Tax refunds are the prize at the end of the tedious tax-filing process, and you’re not alone in wanting the largest refund possible. The average refund this tax season stands at $1,741 as of Feb. 9. But there are those who get more and others who get a lot less.
A smaller check might seem disappointing, but it has a major upside. Here’s what you need to know to shrink your tax refund for next year.
Remember, it’s your money
A tax refund is money you paid to the government throughout the year that exceeded your actual tax liability. For most people, it’s withheld from your paychecks automatically so you don’t have to set it aside on your own. However, self-employed people may have to send in estimated tax payments themselves.

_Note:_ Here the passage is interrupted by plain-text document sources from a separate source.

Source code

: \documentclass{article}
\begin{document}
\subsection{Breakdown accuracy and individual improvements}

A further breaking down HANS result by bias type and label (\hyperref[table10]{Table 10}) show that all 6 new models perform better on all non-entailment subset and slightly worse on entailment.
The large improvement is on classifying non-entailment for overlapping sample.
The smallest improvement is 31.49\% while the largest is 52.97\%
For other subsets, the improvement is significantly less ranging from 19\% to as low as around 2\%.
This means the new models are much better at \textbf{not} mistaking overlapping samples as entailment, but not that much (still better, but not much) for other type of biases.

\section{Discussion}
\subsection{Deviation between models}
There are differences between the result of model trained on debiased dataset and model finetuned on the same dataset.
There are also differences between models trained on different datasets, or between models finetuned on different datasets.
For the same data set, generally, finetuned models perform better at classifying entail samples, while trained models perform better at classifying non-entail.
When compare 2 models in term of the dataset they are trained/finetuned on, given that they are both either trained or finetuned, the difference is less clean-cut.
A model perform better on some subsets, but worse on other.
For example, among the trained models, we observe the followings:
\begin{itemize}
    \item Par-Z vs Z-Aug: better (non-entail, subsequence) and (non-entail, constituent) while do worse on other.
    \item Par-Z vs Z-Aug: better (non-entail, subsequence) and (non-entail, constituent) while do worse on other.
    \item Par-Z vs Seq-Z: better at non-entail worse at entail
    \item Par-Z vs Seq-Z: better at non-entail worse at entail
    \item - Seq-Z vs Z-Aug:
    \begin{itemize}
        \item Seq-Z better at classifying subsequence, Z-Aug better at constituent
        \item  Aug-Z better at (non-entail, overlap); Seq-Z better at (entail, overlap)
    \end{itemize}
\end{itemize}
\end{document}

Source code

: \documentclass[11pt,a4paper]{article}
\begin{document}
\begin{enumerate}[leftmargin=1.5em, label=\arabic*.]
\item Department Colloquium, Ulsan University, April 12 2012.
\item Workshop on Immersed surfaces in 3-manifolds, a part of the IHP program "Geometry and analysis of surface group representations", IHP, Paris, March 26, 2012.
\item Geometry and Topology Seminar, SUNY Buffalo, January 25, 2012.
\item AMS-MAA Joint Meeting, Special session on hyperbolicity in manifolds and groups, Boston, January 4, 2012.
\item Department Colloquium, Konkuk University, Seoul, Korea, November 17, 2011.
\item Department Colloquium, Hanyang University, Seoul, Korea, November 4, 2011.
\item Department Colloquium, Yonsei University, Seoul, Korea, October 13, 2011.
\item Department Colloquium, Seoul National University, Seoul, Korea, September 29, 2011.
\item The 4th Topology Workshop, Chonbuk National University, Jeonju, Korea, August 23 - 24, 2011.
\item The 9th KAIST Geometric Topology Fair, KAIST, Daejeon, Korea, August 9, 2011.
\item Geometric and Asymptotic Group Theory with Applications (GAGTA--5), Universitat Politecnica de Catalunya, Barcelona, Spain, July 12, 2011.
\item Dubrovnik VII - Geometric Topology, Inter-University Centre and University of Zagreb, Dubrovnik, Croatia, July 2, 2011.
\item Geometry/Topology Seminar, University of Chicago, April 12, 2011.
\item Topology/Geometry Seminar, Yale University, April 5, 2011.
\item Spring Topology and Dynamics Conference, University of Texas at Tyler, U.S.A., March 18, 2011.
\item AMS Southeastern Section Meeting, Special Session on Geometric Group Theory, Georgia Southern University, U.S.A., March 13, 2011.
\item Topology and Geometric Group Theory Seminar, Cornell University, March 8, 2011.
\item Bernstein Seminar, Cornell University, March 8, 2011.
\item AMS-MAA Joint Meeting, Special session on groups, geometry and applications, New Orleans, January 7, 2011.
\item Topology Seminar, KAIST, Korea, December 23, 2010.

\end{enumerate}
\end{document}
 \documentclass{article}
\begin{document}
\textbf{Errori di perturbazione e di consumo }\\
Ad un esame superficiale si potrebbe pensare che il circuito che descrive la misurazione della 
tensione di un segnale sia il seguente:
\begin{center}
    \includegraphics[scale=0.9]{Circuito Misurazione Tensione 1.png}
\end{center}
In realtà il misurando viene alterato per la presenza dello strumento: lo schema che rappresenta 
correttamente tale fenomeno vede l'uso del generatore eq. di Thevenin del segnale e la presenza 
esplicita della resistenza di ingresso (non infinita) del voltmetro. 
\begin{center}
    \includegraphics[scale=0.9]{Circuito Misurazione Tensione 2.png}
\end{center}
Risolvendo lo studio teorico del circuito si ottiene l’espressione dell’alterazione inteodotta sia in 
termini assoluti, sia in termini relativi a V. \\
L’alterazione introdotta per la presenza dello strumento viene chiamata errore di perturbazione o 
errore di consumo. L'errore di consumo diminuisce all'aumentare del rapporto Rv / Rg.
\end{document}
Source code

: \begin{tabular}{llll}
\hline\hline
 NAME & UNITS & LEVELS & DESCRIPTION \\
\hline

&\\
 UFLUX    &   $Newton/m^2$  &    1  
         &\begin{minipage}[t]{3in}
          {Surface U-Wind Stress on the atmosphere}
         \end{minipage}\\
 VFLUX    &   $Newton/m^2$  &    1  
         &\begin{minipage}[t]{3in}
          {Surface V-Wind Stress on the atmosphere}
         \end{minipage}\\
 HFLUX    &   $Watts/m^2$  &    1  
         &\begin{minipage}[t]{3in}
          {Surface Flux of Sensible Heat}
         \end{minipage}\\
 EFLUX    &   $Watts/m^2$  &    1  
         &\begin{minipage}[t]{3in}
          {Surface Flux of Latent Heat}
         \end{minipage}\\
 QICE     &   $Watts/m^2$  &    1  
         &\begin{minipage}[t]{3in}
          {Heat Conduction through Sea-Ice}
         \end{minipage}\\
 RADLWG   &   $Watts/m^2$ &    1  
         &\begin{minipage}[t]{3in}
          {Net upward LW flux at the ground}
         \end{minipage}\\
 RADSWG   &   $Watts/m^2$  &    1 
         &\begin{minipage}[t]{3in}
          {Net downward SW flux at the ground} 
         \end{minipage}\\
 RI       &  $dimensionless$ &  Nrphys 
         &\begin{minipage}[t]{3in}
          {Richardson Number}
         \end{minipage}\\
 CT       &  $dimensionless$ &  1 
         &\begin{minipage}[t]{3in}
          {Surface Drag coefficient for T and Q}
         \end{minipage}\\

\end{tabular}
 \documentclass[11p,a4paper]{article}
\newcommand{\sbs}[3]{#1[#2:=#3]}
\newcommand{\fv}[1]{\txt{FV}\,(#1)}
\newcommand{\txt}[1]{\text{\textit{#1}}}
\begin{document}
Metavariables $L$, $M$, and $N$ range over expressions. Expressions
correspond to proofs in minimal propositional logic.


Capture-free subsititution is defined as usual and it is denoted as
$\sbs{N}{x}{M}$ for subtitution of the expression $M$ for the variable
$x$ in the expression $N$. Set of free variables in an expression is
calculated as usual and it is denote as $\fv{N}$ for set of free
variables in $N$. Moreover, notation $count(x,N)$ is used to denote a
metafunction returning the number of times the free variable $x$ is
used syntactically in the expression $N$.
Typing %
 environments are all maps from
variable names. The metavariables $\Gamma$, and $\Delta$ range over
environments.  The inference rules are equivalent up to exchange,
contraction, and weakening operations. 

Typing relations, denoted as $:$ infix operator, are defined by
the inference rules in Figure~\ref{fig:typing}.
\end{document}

Some may consider a refund better than a tax bill. But it effectively means you gave the government an interest-free loan for months. Had your tax liability been greater than or equal to the amount you paid during the year, you could’ve had that money sooner, possibly months earlier.
You would’ve been free to spend it on anything you wanted — debt repayment, professional certifications, or even something fun. But instead you had to wait.
You may not care, but if you dislike the idea of the IRS holding onto cash it hasn’t earned yet, you might want to adjust your tax withholding. It won’t help you for your 2023 tax return, but it could make a difference starting next year.
How to adjust your tax withholding
Adjusting your tax withholding is pretty easy: You just file a new Form W-4 and submit it to your employer. But before you can do that, you need to work out how much you want withheld. If you withhold too little, you’ll lose less of your paychecks during the year, but you could wind up with a surprise bill next tax season. Withhold too much and you’ll have more than necessary held back from your paychecks.
The IRS has a Tax Withholding Calculator that can help you estimate how much you should have taken out of each paycheck. You’ll need copies of your pay stubs and your spouse’s too, if you’re married. You’ll also want your most recent tax return and the details of any investment or self-employment income. If you haven’t filed your 2023 tax return yet, you can grab your 2022 return from the tax-filing software you used last year.
This calculator isn’t for those with nonresident alien status or those with complex tax situations. These individuals are better off consulting a tax professional to determine what their tax withholding should be.
It’s a good idea to review your tax withholding whenever you experience a major life change, like:
Getting a new jobGetting a raiseGetting marriedHaving or adopting childrenBuying a home
You may also want to review the results of your adjustment at the end of the year to see how it’s working for you. If you feel it still needs tweaking, you can always change it again.
It can take a couple of weeks for a tax withholding change to go into effect. Talk with your company’s HR department to learn when you can expect the update to occur and reach back out if it doesn’t happen within a couple of weeks after filing your new W-4. Once it does, you’ll be a step closer to earning more of your income during the year — and receiving a smaller tax refund.